▶ _Problem to solve_
Search the data below for the word "than" and copy each line that holds it.

[Dataset entries]
--------------------------------

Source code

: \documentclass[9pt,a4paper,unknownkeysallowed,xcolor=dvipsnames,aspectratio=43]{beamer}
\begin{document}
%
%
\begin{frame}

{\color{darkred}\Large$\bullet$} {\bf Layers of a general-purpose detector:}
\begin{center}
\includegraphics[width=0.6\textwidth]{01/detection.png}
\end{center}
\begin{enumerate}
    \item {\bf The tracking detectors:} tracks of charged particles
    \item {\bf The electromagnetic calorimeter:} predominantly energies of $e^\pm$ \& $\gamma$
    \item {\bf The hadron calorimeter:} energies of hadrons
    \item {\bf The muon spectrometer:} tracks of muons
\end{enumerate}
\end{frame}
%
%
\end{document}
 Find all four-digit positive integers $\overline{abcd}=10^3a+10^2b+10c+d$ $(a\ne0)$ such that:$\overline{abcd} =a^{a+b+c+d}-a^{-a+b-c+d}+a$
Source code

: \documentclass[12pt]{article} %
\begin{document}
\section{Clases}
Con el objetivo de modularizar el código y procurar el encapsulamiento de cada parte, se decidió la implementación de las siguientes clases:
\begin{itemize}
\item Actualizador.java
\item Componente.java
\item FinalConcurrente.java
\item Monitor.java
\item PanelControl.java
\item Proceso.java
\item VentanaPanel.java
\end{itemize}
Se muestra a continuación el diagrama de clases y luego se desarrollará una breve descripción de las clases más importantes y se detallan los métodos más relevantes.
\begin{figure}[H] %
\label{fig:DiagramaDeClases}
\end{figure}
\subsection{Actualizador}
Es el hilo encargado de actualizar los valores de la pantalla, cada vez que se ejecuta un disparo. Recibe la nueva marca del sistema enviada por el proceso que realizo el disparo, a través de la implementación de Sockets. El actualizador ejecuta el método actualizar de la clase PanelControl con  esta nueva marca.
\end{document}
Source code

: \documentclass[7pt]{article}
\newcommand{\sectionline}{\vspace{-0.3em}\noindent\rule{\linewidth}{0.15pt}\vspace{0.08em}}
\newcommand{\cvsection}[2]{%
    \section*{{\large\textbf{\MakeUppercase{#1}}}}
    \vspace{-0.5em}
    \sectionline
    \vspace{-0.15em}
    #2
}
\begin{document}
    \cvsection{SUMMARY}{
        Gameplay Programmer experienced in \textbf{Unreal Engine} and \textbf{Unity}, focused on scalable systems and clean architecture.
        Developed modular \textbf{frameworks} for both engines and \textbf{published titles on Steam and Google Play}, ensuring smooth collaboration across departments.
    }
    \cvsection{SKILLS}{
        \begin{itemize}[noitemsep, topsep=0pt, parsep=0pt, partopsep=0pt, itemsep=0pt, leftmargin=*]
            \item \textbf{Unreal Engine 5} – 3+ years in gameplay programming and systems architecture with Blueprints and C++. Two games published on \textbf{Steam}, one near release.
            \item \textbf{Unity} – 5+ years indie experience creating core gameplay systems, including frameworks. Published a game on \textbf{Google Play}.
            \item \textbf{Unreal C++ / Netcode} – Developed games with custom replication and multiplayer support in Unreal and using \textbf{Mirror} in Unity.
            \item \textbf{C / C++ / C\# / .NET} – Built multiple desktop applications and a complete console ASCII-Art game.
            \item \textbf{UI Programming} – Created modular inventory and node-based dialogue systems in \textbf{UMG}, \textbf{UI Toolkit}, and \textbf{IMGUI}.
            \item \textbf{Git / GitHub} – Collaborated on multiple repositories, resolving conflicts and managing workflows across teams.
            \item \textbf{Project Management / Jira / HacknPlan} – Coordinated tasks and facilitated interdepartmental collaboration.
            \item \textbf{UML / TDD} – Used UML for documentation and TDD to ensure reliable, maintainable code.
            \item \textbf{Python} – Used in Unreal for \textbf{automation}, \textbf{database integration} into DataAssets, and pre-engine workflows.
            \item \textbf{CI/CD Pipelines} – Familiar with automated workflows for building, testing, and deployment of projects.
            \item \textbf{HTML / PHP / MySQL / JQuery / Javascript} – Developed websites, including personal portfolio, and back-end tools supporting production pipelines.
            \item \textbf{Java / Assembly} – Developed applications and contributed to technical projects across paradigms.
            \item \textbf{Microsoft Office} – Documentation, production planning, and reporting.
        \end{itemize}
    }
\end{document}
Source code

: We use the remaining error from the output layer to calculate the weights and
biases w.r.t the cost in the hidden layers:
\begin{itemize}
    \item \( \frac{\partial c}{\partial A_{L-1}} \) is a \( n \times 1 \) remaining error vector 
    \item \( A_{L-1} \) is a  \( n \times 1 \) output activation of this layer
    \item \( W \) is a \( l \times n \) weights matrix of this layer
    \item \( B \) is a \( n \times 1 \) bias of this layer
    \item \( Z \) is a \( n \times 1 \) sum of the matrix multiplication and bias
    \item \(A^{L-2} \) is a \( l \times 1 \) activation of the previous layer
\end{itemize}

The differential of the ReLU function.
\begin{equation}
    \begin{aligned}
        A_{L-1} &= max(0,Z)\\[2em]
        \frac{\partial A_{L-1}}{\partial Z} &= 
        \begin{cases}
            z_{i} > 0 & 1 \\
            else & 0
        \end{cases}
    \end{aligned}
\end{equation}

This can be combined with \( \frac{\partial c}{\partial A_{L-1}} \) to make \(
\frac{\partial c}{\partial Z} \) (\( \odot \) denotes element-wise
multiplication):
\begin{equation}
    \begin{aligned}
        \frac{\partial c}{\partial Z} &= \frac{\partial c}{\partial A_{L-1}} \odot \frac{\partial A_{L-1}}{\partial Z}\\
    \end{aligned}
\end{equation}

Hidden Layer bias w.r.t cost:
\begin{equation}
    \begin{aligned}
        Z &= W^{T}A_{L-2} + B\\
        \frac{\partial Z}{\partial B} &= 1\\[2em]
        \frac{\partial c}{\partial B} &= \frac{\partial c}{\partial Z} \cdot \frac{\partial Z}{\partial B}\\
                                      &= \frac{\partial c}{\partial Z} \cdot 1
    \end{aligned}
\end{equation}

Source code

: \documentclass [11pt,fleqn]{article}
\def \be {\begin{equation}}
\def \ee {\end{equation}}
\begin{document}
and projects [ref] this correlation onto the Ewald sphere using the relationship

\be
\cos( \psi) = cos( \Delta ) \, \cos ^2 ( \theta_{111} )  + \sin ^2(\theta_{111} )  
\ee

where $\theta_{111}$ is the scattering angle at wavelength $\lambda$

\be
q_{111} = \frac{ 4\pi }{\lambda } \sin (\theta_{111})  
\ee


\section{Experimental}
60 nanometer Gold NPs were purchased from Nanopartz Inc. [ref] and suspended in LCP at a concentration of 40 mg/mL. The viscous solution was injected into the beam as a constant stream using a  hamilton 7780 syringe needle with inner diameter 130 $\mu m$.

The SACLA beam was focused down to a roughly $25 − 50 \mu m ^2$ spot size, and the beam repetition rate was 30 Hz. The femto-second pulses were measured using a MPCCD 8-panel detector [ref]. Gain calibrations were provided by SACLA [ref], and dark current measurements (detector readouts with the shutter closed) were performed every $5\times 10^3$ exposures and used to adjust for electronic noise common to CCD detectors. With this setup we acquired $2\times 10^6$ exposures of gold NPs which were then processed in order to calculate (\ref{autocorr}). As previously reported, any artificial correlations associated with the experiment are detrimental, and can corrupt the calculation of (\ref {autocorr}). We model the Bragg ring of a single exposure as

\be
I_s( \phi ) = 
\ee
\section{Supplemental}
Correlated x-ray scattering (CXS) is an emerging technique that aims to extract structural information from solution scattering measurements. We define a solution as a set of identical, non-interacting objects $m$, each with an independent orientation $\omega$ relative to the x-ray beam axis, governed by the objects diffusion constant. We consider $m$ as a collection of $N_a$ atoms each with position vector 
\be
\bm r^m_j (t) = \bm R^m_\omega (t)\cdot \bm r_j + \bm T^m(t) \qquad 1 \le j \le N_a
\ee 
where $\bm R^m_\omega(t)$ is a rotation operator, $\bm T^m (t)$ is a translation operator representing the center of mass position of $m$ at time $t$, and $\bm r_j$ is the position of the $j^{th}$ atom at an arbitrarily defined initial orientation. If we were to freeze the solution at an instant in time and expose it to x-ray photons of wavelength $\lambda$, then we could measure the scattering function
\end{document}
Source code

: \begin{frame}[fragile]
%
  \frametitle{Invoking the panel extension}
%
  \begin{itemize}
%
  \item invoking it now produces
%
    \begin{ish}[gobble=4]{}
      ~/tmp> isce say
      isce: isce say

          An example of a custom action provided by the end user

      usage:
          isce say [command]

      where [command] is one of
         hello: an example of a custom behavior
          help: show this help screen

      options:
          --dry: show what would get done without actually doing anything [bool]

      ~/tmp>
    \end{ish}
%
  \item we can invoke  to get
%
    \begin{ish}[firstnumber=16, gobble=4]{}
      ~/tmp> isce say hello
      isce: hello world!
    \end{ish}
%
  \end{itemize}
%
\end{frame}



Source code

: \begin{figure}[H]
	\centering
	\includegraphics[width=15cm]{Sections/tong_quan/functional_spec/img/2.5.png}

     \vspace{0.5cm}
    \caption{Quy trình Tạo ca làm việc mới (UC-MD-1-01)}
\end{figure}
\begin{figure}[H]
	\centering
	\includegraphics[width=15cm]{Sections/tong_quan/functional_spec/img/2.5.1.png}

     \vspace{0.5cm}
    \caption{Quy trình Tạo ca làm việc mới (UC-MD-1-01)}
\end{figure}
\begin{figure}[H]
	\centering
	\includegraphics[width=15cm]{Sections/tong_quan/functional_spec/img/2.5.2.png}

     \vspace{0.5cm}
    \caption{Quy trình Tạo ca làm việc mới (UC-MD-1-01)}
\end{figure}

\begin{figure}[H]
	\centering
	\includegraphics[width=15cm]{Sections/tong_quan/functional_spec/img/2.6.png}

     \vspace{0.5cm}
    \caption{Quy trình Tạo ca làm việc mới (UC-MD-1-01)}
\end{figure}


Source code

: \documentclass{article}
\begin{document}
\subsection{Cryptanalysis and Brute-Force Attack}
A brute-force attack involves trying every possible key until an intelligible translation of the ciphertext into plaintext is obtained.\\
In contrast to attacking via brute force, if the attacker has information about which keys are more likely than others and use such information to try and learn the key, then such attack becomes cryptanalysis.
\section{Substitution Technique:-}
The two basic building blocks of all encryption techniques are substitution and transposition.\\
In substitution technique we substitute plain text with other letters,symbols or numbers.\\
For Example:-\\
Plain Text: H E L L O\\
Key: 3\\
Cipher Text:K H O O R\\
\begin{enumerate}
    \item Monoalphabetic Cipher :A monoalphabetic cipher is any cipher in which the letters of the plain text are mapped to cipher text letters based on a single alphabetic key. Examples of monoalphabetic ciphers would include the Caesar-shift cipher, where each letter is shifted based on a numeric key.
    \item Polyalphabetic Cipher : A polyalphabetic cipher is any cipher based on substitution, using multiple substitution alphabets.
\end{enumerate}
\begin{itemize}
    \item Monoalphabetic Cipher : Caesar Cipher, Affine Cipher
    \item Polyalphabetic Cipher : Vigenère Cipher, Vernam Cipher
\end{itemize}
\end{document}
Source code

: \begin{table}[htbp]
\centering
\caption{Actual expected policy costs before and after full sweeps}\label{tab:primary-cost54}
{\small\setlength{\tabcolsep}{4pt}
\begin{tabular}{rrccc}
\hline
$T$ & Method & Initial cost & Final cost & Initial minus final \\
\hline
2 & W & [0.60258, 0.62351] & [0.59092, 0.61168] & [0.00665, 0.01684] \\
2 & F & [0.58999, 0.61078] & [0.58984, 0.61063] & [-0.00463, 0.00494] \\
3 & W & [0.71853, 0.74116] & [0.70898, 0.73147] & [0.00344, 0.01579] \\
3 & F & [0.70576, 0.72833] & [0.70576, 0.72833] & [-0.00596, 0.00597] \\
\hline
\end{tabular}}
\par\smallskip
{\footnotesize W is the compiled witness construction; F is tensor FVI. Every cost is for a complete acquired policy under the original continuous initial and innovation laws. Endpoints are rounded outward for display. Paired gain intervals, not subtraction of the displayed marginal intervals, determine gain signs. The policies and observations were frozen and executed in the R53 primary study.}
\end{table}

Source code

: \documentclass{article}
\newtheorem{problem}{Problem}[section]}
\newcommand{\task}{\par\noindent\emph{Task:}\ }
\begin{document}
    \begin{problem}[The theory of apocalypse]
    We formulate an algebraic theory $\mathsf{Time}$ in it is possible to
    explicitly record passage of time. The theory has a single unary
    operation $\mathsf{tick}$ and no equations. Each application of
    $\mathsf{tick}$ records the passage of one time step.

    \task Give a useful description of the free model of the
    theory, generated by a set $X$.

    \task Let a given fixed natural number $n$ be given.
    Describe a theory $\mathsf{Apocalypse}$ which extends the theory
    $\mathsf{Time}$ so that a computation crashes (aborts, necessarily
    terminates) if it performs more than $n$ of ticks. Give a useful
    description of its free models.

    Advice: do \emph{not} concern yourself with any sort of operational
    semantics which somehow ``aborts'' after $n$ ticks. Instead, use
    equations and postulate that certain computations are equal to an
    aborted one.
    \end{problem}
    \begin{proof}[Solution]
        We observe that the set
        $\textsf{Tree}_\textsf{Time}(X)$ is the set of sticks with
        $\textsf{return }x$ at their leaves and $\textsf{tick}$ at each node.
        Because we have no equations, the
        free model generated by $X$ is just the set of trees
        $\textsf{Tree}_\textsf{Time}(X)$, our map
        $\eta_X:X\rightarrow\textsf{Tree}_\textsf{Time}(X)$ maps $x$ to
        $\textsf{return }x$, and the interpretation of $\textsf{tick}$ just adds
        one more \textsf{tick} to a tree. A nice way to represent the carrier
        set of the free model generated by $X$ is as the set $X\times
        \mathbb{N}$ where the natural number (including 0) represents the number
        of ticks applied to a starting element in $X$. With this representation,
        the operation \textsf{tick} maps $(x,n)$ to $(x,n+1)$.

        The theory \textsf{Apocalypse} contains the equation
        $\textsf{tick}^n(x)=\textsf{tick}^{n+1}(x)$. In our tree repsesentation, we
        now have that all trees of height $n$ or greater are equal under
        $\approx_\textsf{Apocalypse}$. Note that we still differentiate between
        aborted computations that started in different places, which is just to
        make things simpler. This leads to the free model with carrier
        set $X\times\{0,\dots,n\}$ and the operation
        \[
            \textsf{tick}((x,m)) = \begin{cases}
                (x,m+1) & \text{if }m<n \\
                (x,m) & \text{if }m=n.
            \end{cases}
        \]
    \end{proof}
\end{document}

--------------------------------

▶ _Task result_
In contrast to attacking via brute force, if the attacker has information about which keys are more likely than others and use such information to try and learn the key, then such attack becomes cryptanalysis.
    terminates) if it performs more than $n$ of ticks. Give a useful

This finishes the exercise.